G. Gurst u.a. (Hg.): Lex. d. Renaissance

Cover
Titel
Lexikon der Renaissance.


Herausgeber
Gurst, Günter; Hoyer, Siegfried; Ullmann, Ernst
Reihe
Digitale Bibliothek 41
Erschienen
Anzahl Seiten
1 CD-ROM
Preis
€ 34,90
Rezensiert für H-Soz-Kult von
Marina Münkler, Institut für deutsche Literatur, Humboldt-Universität zu Berlin

Mehr als alle anderen Druckerzeugnisse, sind Lexika dazu prädestiniert, von den gedruckten in die digitalen Medien überzugehen, weil hier deren Vorzüge erst richtig zum Tragen kommen. Der eingesparte Platz und das - zumal bei mehrbändigen Lexika - erheblich geringere Gewicht gehören dabei noch zu den geringsten Vorzügen; bemerkenswert sind vor allem der erleichterte Umgang mit der Informationsfülle, das bequemere Suchen und Blättern, die Möglichkeit des Kopierens und nicht zuletzt das einfachere Erschließen von Querverbindungen mit Hilfe direkt anklickbarer Links.

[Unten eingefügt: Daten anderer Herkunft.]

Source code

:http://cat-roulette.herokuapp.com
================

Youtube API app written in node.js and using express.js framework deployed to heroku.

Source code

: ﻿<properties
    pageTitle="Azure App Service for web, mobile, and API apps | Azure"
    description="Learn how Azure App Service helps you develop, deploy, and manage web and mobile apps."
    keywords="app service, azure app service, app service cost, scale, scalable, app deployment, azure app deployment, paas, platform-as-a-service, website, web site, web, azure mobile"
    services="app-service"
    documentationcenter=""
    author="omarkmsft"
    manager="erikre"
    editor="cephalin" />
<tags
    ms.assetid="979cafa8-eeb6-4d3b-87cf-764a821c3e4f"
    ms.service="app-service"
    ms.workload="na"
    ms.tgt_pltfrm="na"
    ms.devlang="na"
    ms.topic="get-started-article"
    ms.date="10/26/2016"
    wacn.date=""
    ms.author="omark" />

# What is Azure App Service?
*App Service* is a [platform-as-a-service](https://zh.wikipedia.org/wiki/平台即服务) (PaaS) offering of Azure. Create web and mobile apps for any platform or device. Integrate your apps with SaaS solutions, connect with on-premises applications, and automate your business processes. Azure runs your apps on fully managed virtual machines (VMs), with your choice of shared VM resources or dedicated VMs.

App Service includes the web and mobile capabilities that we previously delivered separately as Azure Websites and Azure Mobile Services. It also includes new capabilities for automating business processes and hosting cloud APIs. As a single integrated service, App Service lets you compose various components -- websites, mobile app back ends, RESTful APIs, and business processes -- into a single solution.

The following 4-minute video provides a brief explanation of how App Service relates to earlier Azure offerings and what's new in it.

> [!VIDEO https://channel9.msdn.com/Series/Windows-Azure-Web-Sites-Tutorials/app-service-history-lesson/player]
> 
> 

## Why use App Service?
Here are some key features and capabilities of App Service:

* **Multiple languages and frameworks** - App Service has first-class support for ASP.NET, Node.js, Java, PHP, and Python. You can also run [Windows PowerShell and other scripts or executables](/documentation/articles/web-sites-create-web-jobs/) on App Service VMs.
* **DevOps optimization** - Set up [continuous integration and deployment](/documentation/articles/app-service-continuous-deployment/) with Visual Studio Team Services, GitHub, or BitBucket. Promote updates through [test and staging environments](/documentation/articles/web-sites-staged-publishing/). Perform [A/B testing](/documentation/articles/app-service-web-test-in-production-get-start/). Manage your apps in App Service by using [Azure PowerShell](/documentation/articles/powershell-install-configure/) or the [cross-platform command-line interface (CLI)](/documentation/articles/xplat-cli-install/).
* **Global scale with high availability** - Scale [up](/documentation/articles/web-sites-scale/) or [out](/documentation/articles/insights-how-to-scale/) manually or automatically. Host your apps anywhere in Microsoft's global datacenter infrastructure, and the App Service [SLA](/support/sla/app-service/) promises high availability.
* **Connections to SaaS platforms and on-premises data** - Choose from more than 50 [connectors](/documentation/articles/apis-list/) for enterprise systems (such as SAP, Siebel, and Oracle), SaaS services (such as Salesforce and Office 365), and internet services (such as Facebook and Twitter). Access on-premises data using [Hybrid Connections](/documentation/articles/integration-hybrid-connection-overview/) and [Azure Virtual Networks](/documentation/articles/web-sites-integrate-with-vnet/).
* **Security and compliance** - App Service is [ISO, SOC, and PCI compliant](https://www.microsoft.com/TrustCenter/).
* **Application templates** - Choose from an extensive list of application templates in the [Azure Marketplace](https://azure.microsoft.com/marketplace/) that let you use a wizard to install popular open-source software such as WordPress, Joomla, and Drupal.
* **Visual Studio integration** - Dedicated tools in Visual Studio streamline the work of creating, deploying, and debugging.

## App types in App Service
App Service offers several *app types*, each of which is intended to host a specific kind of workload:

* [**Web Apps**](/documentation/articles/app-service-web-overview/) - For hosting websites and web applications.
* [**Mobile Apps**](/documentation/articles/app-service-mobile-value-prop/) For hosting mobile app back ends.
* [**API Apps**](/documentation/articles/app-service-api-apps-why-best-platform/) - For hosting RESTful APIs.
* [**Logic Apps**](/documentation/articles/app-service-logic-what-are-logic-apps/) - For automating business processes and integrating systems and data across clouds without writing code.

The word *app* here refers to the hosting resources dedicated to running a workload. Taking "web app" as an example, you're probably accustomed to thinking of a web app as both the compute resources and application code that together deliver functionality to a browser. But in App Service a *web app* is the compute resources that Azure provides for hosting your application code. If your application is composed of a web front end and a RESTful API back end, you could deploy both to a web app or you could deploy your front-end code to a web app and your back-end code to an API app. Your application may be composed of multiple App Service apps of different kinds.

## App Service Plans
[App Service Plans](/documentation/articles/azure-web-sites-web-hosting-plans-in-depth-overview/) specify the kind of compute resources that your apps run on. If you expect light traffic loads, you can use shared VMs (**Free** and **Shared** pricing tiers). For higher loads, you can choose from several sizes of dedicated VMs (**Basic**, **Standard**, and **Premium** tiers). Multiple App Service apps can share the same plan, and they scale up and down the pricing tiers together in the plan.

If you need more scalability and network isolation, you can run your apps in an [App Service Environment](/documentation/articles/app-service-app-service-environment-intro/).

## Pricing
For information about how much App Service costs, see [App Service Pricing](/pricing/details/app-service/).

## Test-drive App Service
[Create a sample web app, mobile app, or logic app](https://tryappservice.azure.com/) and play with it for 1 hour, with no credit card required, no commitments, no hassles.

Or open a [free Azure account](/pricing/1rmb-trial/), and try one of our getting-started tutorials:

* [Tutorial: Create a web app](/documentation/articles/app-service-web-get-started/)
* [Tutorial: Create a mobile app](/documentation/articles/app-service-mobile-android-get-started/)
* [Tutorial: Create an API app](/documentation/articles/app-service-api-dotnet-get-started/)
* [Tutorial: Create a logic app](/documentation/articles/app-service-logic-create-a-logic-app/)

Insofern ist es zweifellos verdienstvoll, dass mehr als zehn Jahre nach seinem Erscheinen das von mehr als einhundert Fachgelehrten verfasste "Lexikon der Renaissance", das in etwa 6.000 Einzelartikeln das Spektrum der Renaissance unter Einbindung von Reformation, Gegenreformation und Bauernkrieg als Übergangsepoche zwischen Mittelalter und Neuzeit aufzufächern versucht 1, in die Digitale Bibliothek übernommen worden ist. Solide gearbeitet und nur in einigen Artikeln (wie etwa dem zum "Bauernkrieg") merklich ideologisch überformt, kann das "Lexikon der Renaissance" auch nach diesem Zeitraum (inklusive der stattgehabten politischen und wissenschaftlichen Umwälzungen) durchaus bestehen, ein gewisser konservativer Zuschnitt kommt ihm dabei eher zugute. So erweist sich die klassische Auffassung von der Renaissance als territorial im wesentlichen auf Süd-, Mittel- und Westeuropa und zeitlich auf das 15. und 16. Jahrhundert konzentriert, in ihrer Beschränkung als brauchbare Grundlage für ein breites Themenspektrum, das die unterschiedlichen Bereiche Kunst, Literatur, Musik, Architektur, Philosophie, Theologie, Naturwissenschaften, Medizin, Mathematik und Technik mit den sozioökonomischen Grundlagen (auf die hier - naturgemäß, so möchte man meinen - ein nicht geringes Augenmerk gerichtet wird), politischen Ereignissen und mentalitätsgeschichtlichen Veränderungen verbindet, ohne sie einfach als deren Spiegelungen oder als "Überbau" derselben zu betrachten.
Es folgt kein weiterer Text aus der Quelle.